BEGIN SOURCE RECORDS
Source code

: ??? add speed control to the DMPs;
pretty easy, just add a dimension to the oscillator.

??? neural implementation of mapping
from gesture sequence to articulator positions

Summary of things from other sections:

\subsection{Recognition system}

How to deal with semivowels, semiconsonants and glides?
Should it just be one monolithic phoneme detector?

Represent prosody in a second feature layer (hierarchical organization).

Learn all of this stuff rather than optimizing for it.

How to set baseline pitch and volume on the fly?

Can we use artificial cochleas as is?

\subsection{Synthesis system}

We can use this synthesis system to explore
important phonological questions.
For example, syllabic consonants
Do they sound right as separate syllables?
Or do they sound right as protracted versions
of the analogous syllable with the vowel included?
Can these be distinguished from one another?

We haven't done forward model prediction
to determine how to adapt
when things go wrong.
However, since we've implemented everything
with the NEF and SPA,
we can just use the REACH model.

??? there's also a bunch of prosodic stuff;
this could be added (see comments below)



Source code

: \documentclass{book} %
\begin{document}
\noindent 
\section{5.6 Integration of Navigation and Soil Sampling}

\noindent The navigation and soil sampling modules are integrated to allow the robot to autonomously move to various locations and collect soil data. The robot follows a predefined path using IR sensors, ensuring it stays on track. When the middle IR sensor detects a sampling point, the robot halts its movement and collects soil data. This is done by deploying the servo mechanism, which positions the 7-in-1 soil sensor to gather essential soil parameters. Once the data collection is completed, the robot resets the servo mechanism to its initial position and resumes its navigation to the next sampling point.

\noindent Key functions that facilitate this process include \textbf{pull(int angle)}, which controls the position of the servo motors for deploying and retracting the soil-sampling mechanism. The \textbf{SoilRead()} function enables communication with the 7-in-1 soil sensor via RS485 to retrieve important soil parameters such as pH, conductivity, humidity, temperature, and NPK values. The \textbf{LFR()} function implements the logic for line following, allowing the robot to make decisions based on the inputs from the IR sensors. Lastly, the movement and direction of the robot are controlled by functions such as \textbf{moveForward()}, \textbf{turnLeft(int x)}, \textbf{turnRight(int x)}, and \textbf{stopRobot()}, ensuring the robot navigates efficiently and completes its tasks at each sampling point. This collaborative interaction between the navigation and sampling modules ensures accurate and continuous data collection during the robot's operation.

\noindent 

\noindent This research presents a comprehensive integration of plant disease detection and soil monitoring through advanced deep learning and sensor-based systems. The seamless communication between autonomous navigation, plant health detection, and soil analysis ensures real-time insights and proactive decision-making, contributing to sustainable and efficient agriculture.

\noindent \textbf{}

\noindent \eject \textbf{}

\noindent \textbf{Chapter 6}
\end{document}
END SOURCE RECORDS
### [EXERCISE PROMPT]
Take every line of the material that contains the word "things", and copy it.

### [ANSWER SPACE]
Summary of things from other sections:
when things go wrong.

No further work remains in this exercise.